TASK DIRECTIONS:
The word "surrounding" marks the lines to copy; find all of them in the entries below.

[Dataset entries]
Segment Open
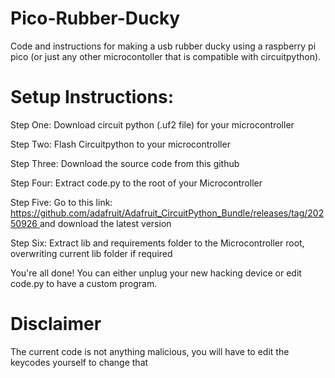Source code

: # Pico-Rubber-Ducky
Code and instructions for making a usb rubber ducky using a raspberry pi pico (or just any other microcontoller that is compatible with circuitpython). 

# Setup Instructions:
Step One: Download circuit python (.uf2 file) for your microcontroller

Step Two: Flash Circuitpython to your microcontroller

Step Three: Download the source code from this github

Step Four: Extract code.py to the root of your Microcontroller

Step Five: Go to this link: [https://github.com/adafruit/Adafruit_CircuitPython_Bundle/releases/tag/20250926 ](https://github.com/adafruit/Adafruit_CircuitPython_Bundle) and download the latest version

Step Six: Extract lib and requirements folder to the Microcontroller root, overwriting current lib folder if required

You're all done! You can either unplug your new hacking device or edit code.py to have a custom program.

# Disclaimer
The current code is not anything malicious, you will have to edit the keycodes yourself to change that
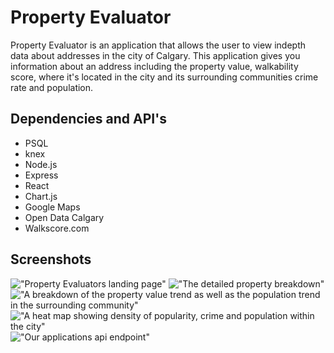 # Property Evaluator

Property Evaluator is an application that allows the user to view indepth data about addresses in the city of Calgary. This application gives you information about an address including the property value, walkability score, where it's located in the city and its surrounding communities crime rate and population.

## Dependencies and API's

- PSQL
- knex
- Node.js
- Express
- React
- Chart.js
- Google Maps
- Open Data Calgary
- Walkscore.com

## Screenshots

!["Property Evaluators landing page"](https://raw.githubusercontent.com/MaxHalleran/real_map/master/docs/landing_page.png)
!["The detailed property breakdown"](https://raw.githubusercontent.com/MaxHalleran/real_map/master/docs/single_address_view.png)
!["A breakdown of the property value trend as well as the population trend in the surrounding community"](https://raw.githubusercontent.com/MaxHalleran/real_map/master/docs/chart_view.png)
!["A heat map showing density of popularity, crime and population within the city"](https://raw.githubusercontent.com/MaxHalleran/real_map/master/docs/heatmap.png)
!["Our applications api endpoint"](https://raw.githubusercontent.com/MaxHalleran/real_map/master/docs/api.png)
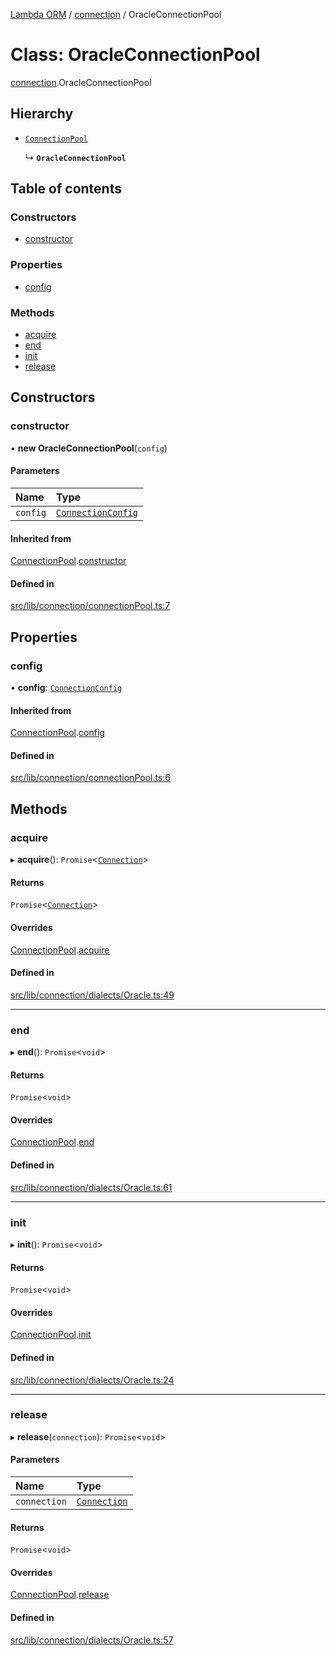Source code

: [Lambda ORM](../README.md) / [connection](../modules/connection.md) / OracleConnectionPool

# Class: OracleConnectionPool

[connection](../modules/connection.md).OracleConnectionPool

## Hierarchy

- [`ConnectionPool`](connection.ConnectionPool.md)

  ↳ **`OracleConnectionPool`**

## Table of contents

### Constructors

- [constructor](connection.OracleConnectionPool.md#constructor)

### Properties

- [config](connection.OracleConnectionPool.md#config)

### Methods

- [acquire](connection.OracleConnectionPool.md#acquire)
- [end](connection.OracleConnectionPool.md#end)
- [init](connection.OracleConnectionPool.md#init)
- [release](connection.OracleConnectionPool.md#release)

## Constructors

### constructor

• **new OracleConnectionPool**(`config`)

#### Parameters

| Name | Type |
| :------ | :------ |
| `config` | [`ConnectionConfig`](../interfaces/connection.ConnectionConfig.md) |

#### Inherited from

[ConnectionPool](connection.ConnectionPool.md).[constructor](connection.ConnectionPool.md#constructor)

#### Defined in

[src/lib/connection/connectionPool.ts:7](https://github.com/FlavioLionelRita/lambdaorm/blob/0fd718a/src/lib/connection/connectionPool.ts#L7)

## Properties

### config

• **config**: [`ConnectionConfig`](../interfaces/connection.ConnectionConfig.md)

#### Inherited from

[ConnectionPool](connection.ConnectionPool.md).[config](connection.ConnectionPool.md#config)

#### Defined in

[src/lib/connection/connectionPool.ts:6](https://github.com/FlavioLionelRita/lambdaorm/blob/0fd718a/src/lib/connection/connectionPool.ts#L6)

## Methods

### acquire

▸ **acquire**(): `Promise`<[`Connection`](connection.Connection.md)\>

#### Returns

`Promise`<[`Connection`](connection.Connection.md)\>

#### Overrides

[ConnectionPool](connection.ConnectionPool.md).[acquire](connection.ConnectionPool.md#acquire)

#### Defined in

[src/lib/connection/dialects/Oracle.ts:49](https://github.com/FlavioLionelRita/lambdaorm/blob/0fd718a/src/lib/connection/dialects/Oracle.ts#L49)

___

### end

▸ **end**(): `Promise`<`void`\>

#### Returns

`Promise`<`void`\>

#### Overrides

[ConnectionPool](connection.ConnectionPool.md).[end](connection.ConnectionPool.md#end)

#### Defined in

[src/lib/connection/dialects/Oracle.ts:61](https://github.com/FlavioLionelRita/lambdaorm/blob/0fd718a/src/lib/connection/dialects/Oracle.ts#L61)

___

### init

▸ **init**(): `Promise`<`void`\>

#### Returns

`Promise`<`void`\>

#### Overrides

[ConnectionPool](connection.ConnectionPool.md).[init](connection.ConnectionPool.md#init)

#### Defined in

[src/lib/connection/dialects/Oracle.ts:24](https://github.com/FlavioLionelRita/lambdaorm/blob/0fd718a/src/lib/connection/dialects/Oracle.ts#L24)

___

### release

▸ **release**(`connection`): `Promise`<`void`\>

#### Parameters

| Name | Type |
| :------ | :------ |
| `connection` | [`Connection`](connection.Connection.md) |

#### Returns

`Promise`<`void`\>

#### Overrides

[ConnectionPool](connection.ConnectionPool.md).[release](connection.ConnectionPool.md#release)

#### Defined in

[src/lib/connection/dialects/Oracle.ts:57](https://github.com/FlavioLionelRita/lambdaorm/blob/0fd718a/src/lib/connection/dialects/Oracle.ts#L57)
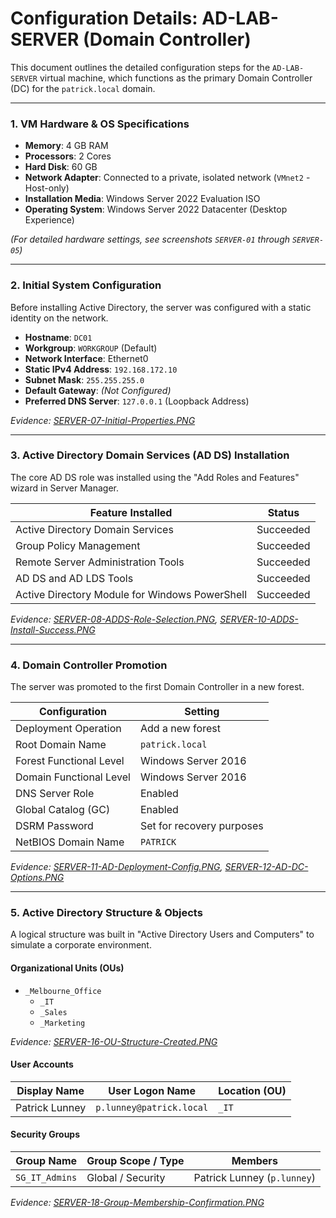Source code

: # Configuration Details: AD-LAB-SERVER (Domain Controller)

This document outlines the detailed configuration steps for the `AD-LAB-SERVER` virtual machine, which functions as the primary Domain Controller (DC) for the `patrick.local` domain.

---

### 1. VM Hardware & OS Specifications

- **Memory**: 4 GB RAM
- **Processors**: 2 Cores
- **Hard Disk**: 60 GB
- **Network Adapter**: Connected to a private, isolated network (`VMnet2` - Host-only)
- **Installation Media**: Windows Server 2022 Evaluation ISO
- **Operating System**: Windows Server 2022 Datacenter (Desktop Experience)

*(For detailed hardware settings, see screenshots `SERVER-01` through `SERVER-05`)*

---

### 2. Initial System Configuration

Before installing Active Directory, the server was configured with a static identity on the network.

- **Hostname**: `DC01`
- **Workgroup**: `WORKGROUP` (Default)
- **Network Interface**: Ethernet0
- **Static IPv4 Address**: `192.168.172.10`
- **Subnet Mask**: `255.255.255.0`
- **Default Gateway**: *(Not Configured)*
- **Preferred DNS Server**: `127.0.0.1` (Loopback Address)

*Evidence: [SERVER-07-Initial-Properties.PNG](../screenshots/SERVER-07-Initial-Properties.PNG)*

---

### 3. Active Directory Domain Services (AD DS) Installation

The core AD DS role was installed using the "Add Roles and Features" wizard in Server Manager.

| Feature Installed | Status |
|---|---|
| Active Directory Domain Services | Succeeded |
| Group Policy Management | Succeeded |
| Remote Server Administration Tools | Succeeded |
| AD DS and AD LDS Tools | Succeeded |
| Active Directory Module for Windows PowerShell | Succeeded |

*Evidence: [SERVER-08-ADDS-Role-Selection.PNG](../screenshots/SERVER-08-ADDS-Role-Selection.PNG), [SERVER-10-ADDS-Install-Success.PNG](../screenshots/SERVER-10-ADDS-Install-Success.PNG)*

---

### 4. Domain Controller Promotion

The server was promoted to the first Domain Controller in a new forest.

| Configuration | Setting |
|---|---|
| Deployment Operation | Add a new forest |
| Root Domain Name | `patrick.local` |
| Forest Functional Level | Windows Server 2016 |
| Domain Functional Level | Windows Server 2016 |
| DNS Server Role | Enabled |
| Global Catalog (GC) | Enabled |
| DSRM Password | Set for recovery purposes |
| NetBIOS Domain Name | `PATRICK` |

*Evidence: [SERVER-11-AD-Deployment-Config.PNG](../screenshots/SERVER-11-AD-Deployment-Config.PNG), [SERVER-12-AD-DC-Options.PNG](../screenshots/SERVER-12-AD-DC-Options.PNG)*

---

### 5. Active Directory Structure & Objects

A logical structure was built in "Active Directory Users and Computers" to simulate a corporate environment.

#### Organizational Units (OUs)
- `_Melbourne_Office`
  - `_IT`
  - `_Sales`
  - `_Marketing`

*Evidence: [SERVER-16-OU-Structure-Created.PNG](../screenshots/SERVER-16-OU-Structure-Created.PNG)*

#### User Accounts
| Display Name | User Logon Name | Location (OU) |
|---|---|---|
| Patrick Lunney | `p.lunney@patrick.local` | `_IT` |

#### Security Groups
| Group Name | Group Scope / Type | Members |
|---|---|---|
| `SG_IT_Admins` | Global / Security | Patrick Lunney (`p.lunney`) |

*Evidence: [SERVER-18-Group-Membership-Confirmation.PNG](../screenshots/SERVER-18-Group-Membership-Confirmation.PNG)*
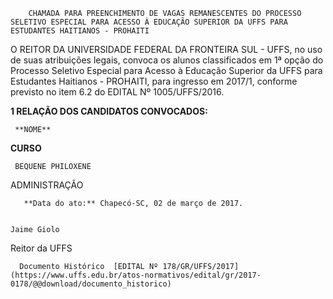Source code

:         CHAMADA PARA PREENCHIMENTO DE VAGAS REMANESCENTES DO PROCESSO SELETIVO ESPECIAL PARA ACESSO À EDUCAÇÃO SUPERIOR DA UFFS PARA ESTUDANTES HAITIANOS - PROHAITI  

O REITOR DA UNIVERSIDADE FEDERAL DA FRONTEIRA SUL - UFFS, no uso de suas atribuições legais, convoca os alunos classificados em 1ª opção do Processo Seletivo Especial para Acesso à Educação Superior da UFFS para Estudantes Haitianos - PROHAITI, para ingresso em 2017/1, conforme previsto no item 6.2 do EDITAL Nº 1005/UFFS/2016.

 **1 RELAÇÃO DOS CANDIDATOS CONVOCADOS:**

     **NOME**

   **CURSO**

     BEQUENE PHILOXENE

   ADMINISTRAÇÃO

       **Data do ato:** Chapecó-SC, 02 de março de 2017.   
 

    Jaime Giolo   
 Reitor da UFFS 

      Documento Histórico  [EDITAL Nº 178/GR/UFFS/2017](https://www.uffs.edu.br/atos-normativos/edital/gr/2017-0178/@@download/documento_historico)     
      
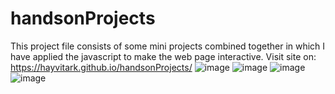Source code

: # handsonProjects
 This project file consists of some mini projects combined together in which I have applied the javascript to make the web page interactive.
Visit site on:
https://hayvitark.github.io/handsonProjects/
![image](https://github.com/HayvitaRK/handsonProjects/assets/130721261/43b807ae-a86d-4d25-b0dc-d9fd36dfd0e2)
![image](https://github.com/HayvitaRK/handsonProjects/assets/130721261/82a4c045-adce-4e86-b3d5-d670b86ef6e3)
![image](https://github.com/HayvitaRK/handsonProjects/assets/130721261/5c2b4ff5-a7e7-4742-a72d-2afdcb7b1c93)
![image](https://github.com/HayvitaRK/handsonProjects/assets/130721261/65938de8-b5c9-462f-9c33-de4271ae1045)
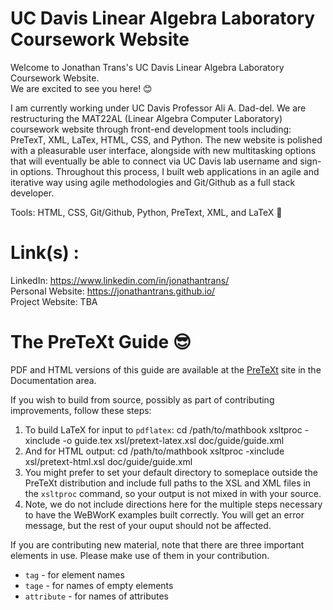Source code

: # UC Davis Linear Algebra Laboratory Coursework Website
Welcome to Jonathan Trans's UC Davis Linear Algebra Laboratory Coursework Website. \
We are excited to see you here! 😊 

I am currently working under UC Davis Professor Ali A. Dad-del. We are restructuring the MAT22AL (Linear Algebra Computer Laboratory) coursework website through front-end development tools including: PreTexT, XML, LaTex, HTML, CSS, and Python. The new website is polished with a pleasurable user interface, alongside with new multitasking options that will eventually be able to connect via UC Davis lab username and sign-in options. Throughout this process, I built web applications in an agile and iterative way using agile methodologies and Git/Github as a full stack developer. 

Tools: HTML, CSS, Git/Github, Python, PreText, XML, and LaTeX 👻

# Link(s) : 
LinkedIn: https://www.linkedin.com/in/jonathantrans/ \
Personal Website: https://jonathantrans.github.io/ \
Project Website: TBA

The PreTeXt Guide 😎
=================

PDF and HTML versions of this guide are available at the [PreTeXt](https://pretextbook.org) site in the Documentation area.

If you wish to build from source, possibly as part of contributing improvements, follow these steps:

1.  To build LaTeX for input to `pdflatex`:
        cd /path/to/mathbook
        xsltproc -xinclude -o guide.tex xsl/pretext-latex.xsl doc/guide/guide.xml
1.  And for HTML output:
        cd /path/to/mathbook
        xsltproc -xinclude xsl/pretext-html.xsl doc/guide/guide.xml
1.  You might prefer to set your default directory to someplace outside the PreTeXt distribution and include full paths to the XSL and XML files in the `xsltproc` command, so your output is not mixed in with your source.
1.  Note, we do not include directions here for the multiple steps necessary to have the WeBWorK examples built correctly.  You will get an error message, but the rest of your ouput should not be affected.

If you are contributing new material, note that there are three important elements in use.  Please make use of them in your contribution.
* `tag` - for element names
* `tage` - for names of empty elements
* `attribute` - for names of attributes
Segment Closed
TASK RESULT:
Property Evaluator is an application that allows the user to view indepth data about addresses in the city of Calgary. This application gives you information about an address including the property value, walkability score, where it's located in the city and its surrounding communities crime rate and population.
!["A breakdown of the property value trend as well as the population trend in the surrounding community"](https://raw.githubusercontent.com/MaxHalleran/real_map/master/docs/chart_view.png)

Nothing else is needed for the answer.